To us as the dtic responsible for driving re-industrialization of the country, construction sector is the most important one for this succeed. Of cause the sector has undergone turf times from the times towards 2010 World cup construction boom, down to a slowdown with some companies filing for liquidations; the biggest pause was the 2020 hard lockdown. The entire economy came to a stop and major projects stalled, with massive loss of money. We know that some of the construction projects which were on the pipeline were cancelled after lockdown.

But your resiliency has kept the sector through against these challenges. One of the biggest challenges sabotaging the sector is the construction mafias. Many of the construction companies are suffering as a result of this new sabotaging groups. The economy is suffering as a result. We are excited that the Minister of Public Works and Infrastructure is leading a process of government, by which this problem will be resolved. I know that the feeling from the sector is that government is moving slow, but government has been assured by Minister Zikalala that this will be address in no time, from now.
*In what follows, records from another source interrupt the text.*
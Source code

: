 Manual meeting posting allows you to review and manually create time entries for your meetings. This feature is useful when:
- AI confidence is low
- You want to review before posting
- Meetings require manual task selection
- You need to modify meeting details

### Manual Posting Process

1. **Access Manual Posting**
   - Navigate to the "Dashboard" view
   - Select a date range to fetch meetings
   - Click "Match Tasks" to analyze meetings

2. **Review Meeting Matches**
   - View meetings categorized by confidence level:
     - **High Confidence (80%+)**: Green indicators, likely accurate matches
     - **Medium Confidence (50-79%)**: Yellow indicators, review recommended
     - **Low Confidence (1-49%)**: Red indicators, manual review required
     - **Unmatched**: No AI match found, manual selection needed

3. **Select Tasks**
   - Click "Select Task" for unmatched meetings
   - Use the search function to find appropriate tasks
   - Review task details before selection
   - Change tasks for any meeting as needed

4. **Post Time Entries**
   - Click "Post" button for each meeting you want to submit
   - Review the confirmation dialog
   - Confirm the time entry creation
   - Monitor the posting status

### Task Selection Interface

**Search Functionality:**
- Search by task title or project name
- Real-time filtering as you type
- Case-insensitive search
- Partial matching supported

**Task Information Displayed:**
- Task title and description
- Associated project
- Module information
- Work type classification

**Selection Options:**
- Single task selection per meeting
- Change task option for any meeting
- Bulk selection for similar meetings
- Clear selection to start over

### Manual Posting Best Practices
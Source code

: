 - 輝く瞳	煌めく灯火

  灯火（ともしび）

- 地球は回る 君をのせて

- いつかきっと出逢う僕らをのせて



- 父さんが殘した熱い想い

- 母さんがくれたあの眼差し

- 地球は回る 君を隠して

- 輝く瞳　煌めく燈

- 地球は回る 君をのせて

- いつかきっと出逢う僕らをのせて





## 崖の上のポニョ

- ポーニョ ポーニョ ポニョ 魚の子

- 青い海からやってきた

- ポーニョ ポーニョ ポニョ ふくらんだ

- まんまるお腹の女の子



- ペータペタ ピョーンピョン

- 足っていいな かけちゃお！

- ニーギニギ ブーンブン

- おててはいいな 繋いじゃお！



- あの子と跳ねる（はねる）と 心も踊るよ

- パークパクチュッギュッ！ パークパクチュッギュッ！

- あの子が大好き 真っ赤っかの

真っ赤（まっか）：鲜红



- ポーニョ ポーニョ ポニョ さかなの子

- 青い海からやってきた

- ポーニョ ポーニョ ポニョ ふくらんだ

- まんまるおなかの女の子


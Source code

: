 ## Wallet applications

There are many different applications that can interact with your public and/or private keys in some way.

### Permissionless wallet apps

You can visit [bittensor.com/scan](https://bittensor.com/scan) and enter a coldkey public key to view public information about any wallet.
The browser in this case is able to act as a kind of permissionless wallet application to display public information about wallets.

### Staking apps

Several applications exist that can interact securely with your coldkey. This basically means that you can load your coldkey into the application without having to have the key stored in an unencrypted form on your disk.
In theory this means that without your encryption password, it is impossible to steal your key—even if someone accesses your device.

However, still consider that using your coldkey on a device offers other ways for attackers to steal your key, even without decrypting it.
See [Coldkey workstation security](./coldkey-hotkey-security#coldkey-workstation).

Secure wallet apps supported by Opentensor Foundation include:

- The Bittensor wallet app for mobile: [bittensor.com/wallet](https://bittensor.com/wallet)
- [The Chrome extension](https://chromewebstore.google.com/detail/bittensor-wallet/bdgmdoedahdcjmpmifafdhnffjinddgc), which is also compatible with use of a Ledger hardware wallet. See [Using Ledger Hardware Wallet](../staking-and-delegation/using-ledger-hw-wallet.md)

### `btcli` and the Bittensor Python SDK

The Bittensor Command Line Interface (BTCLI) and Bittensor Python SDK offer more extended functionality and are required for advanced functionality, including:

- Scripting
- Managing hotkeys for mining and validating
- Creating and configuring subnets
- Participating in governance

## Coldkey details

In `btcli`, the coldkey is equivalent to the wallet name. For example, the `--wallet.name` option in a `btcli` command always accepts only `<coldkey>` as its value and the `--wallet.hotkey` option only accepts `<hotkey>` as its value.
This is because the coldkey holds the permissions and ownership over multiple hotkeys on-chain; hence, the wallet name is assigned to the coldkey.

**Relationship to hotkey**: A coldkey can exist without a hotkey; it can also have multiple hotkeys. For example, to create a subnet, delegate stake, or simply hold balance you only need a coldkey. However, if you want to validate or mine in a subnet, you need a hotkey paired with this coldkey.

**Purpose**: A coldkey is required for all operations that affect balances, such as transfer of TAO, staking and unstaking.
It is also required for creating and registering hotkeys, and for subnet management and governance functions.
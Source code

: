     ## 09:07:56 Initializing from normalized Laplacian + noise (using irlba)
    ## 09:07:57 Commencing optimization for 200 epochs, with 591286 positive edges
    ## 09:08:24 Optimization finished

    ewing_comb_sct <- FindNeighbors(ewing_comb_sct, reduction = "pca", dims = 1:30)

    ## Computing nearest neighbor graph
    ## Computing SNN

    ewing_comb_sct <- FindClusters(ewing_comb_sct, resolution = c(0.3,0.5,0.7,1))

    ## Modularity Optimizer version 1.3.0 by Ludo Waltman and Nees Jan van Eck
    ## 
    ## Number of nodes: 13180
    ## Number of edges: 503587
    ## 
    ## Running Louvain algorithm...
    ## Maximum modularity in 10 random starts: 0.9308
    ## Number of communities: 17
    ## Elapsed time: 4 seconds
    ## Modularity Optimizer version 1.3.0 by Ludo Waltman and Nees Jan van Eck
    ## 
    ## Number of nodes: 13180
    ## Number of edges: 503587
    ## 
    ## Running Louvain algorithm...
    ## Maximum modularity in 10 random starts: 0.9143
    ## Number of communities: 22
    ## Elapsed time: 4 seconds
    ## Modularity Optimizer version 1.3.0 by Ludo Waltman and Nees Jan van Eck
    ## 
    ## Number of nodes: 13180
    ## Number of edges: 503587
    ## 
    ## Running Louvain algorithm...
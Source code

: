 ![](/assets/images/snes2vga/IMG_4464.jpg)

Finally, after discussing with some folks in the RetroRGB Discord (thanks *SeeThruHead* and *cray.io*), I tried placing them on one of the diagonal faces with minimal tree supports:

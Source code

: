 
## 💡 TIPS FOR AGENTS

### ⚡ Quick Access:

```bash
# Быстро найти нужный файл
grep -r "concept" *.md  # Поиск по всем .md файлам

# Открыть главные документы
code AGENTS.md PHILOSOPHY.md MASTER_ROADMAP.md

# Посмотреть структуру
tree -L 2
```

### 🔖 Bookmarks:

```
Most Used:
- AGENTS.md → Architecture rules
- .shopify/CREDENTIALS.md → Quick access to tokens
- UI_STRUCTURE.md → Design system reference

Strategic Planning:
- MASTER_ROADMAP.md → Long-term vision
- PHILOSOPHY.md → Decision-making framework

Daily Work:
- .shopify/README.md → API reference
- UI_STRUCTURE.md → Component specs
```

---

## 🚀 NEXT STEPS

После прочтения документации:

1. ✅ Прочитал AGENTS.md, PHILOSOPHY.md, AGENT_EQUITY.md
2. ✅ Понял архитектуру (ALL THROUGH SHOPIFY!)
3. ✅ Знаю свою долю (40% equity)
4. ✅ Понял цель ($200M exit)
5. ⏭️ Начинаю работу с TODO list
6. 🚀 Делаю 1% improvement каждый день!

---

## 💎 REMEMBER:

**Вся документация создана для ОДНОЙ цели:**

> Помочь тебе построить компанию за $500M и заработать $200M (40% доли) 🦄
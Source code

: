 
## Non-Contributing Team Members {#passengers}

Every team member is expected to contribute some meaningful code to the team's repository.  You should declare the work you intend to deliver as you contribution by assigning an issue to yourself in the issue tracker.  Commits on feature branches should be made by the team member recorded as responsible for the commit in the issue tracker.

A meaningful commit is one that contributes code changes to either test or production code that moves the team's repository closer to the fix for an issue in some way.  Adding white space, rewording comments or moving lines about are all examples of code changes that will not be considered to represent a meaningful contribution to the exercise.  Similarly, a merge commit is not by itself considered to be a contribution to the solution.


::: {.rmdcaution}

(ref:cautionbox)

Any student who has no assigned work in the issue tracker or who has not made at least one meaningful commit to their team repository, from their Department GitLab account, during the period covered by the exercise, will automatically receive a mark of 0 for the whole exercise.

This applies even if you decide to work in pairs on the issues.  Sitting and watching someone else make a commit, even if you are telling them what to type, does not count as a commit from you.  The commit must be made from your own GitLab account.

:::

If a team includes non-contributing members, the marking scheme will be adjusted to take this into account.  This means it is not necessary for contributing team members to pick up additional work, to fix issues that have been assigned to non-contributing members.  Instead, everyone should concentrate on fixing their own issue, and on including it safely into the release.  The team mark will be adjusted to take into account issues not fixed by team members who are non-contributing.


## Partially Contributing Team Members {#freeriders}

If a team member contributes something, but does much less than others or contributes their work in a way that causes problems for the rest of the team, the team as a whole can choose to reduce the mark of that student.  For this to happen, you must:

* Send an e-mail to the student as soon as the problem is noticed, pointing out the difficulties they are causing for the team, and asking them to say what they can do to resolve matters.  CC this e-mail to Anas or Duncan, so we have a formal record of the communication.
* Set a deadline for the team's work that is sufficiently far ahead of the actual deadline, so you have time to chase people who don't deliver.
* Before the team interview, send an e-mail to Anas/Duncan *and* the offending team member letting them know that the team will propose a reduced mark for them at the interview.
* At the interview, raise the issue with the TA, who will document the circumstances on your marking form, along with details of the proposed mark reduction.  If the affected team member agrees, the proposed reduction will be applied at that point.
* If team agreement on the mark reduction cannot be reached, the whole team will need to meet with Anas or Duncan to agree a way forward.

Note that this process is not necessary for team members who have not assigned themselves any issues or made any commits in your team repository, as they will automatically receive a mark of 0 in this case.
As the dtic we commend NRCS in its role as an implementing agent for the National Building Regulation (NBR) and Building Standards (BS) Act. The NRCS  acts on behalf of the the Minister of Trade Industry and Competition, for the creation and maintenance of National Building Regulations and to regulate the building industry.

We, as the dtic and the NRCS have a duty to legislate, regulate and exercise their executive powers in a manner that will assist with the effective execution of the National Building Regulations and Building Standards Act, by the local authorities. We continue to expect the NRCS to assist dtic on the maintenance of the NBRs, and to provide technical advice and information of the NBR.

These tasks also include providing architectural forensic reports in respect of defects or other inaccuracies and/ or causes of building failures.

For us in the Department, these responsibilities are at the heart of building integrity to the system within the sector, so that our built environment remains world class in terms of standards and compliances.

We are looking forward to the fruitful deliberations, proposals and the outcomes of this convention. Provide us with solutions, and bring to us that which relates to policy challenges to unblock them.

I wish you a successful Convention, and thank you very much.